The way I understand this problem is one in which two kinds of movements will be effected on the object; a translocation and a rotation.
In the translocation the COG shifts its location on an external xyz axis. Every other point that can be drawn in the object suffers an identical translocation as the COG, thus the objects indeed moved rigidly.
In the rotation, the COG doesn't translocate (deltax + deltay + deltaz = 0), but every other point in the object does move, and the magnitude of the displacement is correlated to the distance of given point to COG.
This is, COG just translocated, but doesnt alter by the rotate. The final location of any other point can be obtained as the summatory of the magnitude of both movements.
What's interesting here, and the bottomline of your inquiry, is what happens if you fix a reference point tau and rotate. This is what I think:
fixing a point implies no translocation/rotation occurs at the reference tau as the object is rotated; but
the magnitude of the rotation correlates to the magnitude of a COG translocation. In other words, the COG
now translocates a |deltax + deltay + delta z| >> 0 as the object now rotates around tau. In fact, every other point except tau will be forced to a translocation a magnitude of which varies depending to its distance from tau as well as the magnitude of the rotational move. [I think].

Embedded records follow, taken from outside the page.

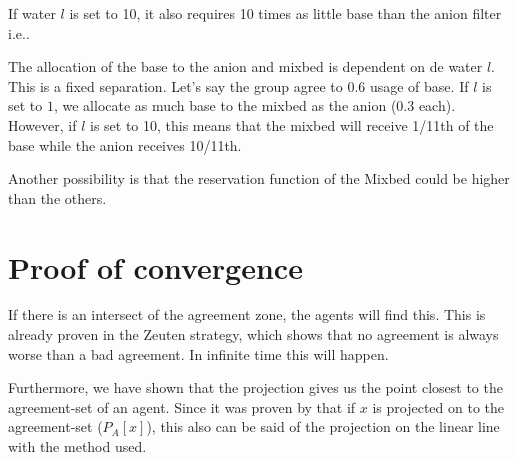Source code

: If water $l$ is set to 10, it also requires 10 times as little base than the anion filter i.e..

The allocation of the base to the anion and mixbed is dependent on de water $l$. This is a fixed separation. Let's say the group agree to 0.6 usage of base. If $l$ is set to $1$, we allocate as much base to the mixbed as the anion (0.3 each). However, if $l$ is set to 10, this means that the mixbed will receive 1/11th of the base while the anion receives 10/11th. 

Another possibility is that the reservation function of the Mixbed could be higher than the others. 


\section{Proof of convergence}
If there is an intersect of the agreement zone, the agents will find this.
This is already proven in the Zeuten strategy, which shows that no agreement is always worse than a bad agreement. In infinite time this will happen. 

Furthermore, we have shown that the projection gives us the point closest to the agreement-set of an agent. Since it was proven by \citet{zheng2015automated} that if $x$ is projected on to the agreement-set  ($P_A[x]$), this also can be said of the projection on the linear line with the method used. 

%
%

Furthermore, we can imagine a tau = COG. Restricting translocation on the COG means therefore an object that purely rotates but its location otherwise remains static on the external xyz axis. quite like balancing toys; or actual balances.
What's interesting on your question and hypothetical child holding the helicopter is; who's hand is fixing a RL helicopter from any tau point at all (which you seem to define as the point where rotor wing exercises forces upon the helicopter)???